Data extracts ▸

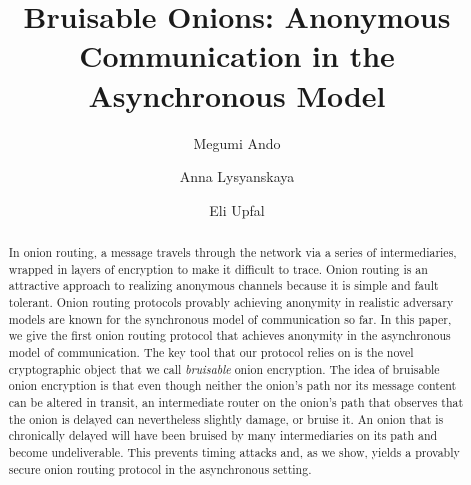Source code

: \documentclass[runningheads,a4paper]{llncs}
\begin{document}
%
\title{Bruisable Onions: Anonymous Communication in the Asynchronous Model}
%
%
\author{
Megumi Ando
\and
Anna Lysyanskaya%
\and
Eli Upfal}
%
%
%
\maketitle              %
%
\begin{abstract}
In onion routing, a message travels through the network via a series of intermediaries, wrapped in layers of encryption to make it difficult to trace.
%
Onion routing is an attractive approach to realizing anonymous channels because it is simple and fault tolerant.
%
Onion routing protocols provably achieving anonymity in realistic adversary models are known for the synchronous model of communication so far.
%
In this paper, we give the first onion routing protocol that achieves anonymity in the asynchronous model of communication.
%
The key tool that our protocol relies on is the novel cryptographic object that we call \textit{bruisable} onion encryption.
%
The idea of bruisable onion encryption is that even though neither the onion's path nor its message content can be altered in transit, an intermediate router on the onion's path that observes that the onion is delayed can nevertheless slightly damage, or bruise it.  An onion that is chronically delayed will have been bruised by many intermediaries on its path and become undeliverable.  This prevents timing attacks and, as we show, yields a provably secure onion routing protocol in the asynchronous setting. 
\end{abstract}
%
%
%
\newcommand{\parties}{\mathsf{Parties}}
\newcommand{\keygen}{\mathsf{KeyGen}}
\newcommand{\formonion}{\mathsf{FormOnion}}
\newcommand{\proconion}{\mathsf{PeelOnion}}
\newcommand{\proconionhelper}{\mathsf{PeelOnionHelper}}
\newcommand{\bruiseonion}{\mathsf{BruiseOnion}}
\newcommand{\polylog}{\mathsf{polylog}}
\newcommand{\early}{\mathsf{early}}
\newcommand{\late}{\mathsf{late}}
\newcommand{\recipient}{\mathsf{Recipient}}
\newcommand{\Bad}{\mathsf{Bad}}
\end{document}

Aim of the exercise ▸ Copy out the data above to the letter, and keep every picture out of it.

Result ▸
Source code

: \documentclass[runningheads,a4paper]{llncs}
\begin{document}
%
\title{Bruisable Onions: Anonymous Communication in the Asynchronous Model}
%
%
\author{
Megumi Ando
\and
Anna Lysyanskaya%
\and
Eli Upfal}
%
%
%
\maketitle              %
%
\begin{abstract}
In onion routing, a message travels through the network via a series of intermediaries, wrapped in layers of encryption to make it difficult to trace.
%
Onion routing is an attractive approach to realizing anonymous channels because it is simple and fault tolerant.
%
Onion routing protocols provably achieving anonymity in realistic adversary models are known for the synchronous model of communication so far.
%
In this paper, we give the first onion routing protocol that achieves anonymity in the asynchronous model of communication.
%
The key tool that our protocol relies on is the novel cryptographic object that we call \textit{bruisable} onion encryption.
%
The idea of bruisable onion encryption is that even though neither the onion's path nor its message content can be altered in transit, an intermediate router on the onion's path that observes that the onion is delayed can nevertheless slightly damage, or bruise it.  An onion that is chronically delayed will have been bruised by many intermediaries on its path and become undeliverable.  This prevents timing attacks and, as we show, yields a provably secure onion routing protocol in the asynchronous setting. 
\end{abstract}
%
%
%
\newcommand{\parties}{\mathsf{Parties}}
\newcommand{\keygen}{\mathsf{KeyGen}}
\newcommand{\formonion}{\mathsf{FormOnion}}
\newcommand{\proconion}{\mathsf{PeelOnion}}
\newcommand{\proconionhelper}{\mathsf{PeelOnionHelper}}
\newcommand{\bruiseonion}{\mathsf{BruiseOnion}}
\newcommand{\polylog}{\mathsf{polylog}}
\newcommand{\early}{\mathsf{early}}
\newcommand{\late}{\mathsf{late}}
\newcommand{\recipient}{\mathsf{Recipient}}
\newcommand{\Bad}{\mathsf{Bad}}
\end{document}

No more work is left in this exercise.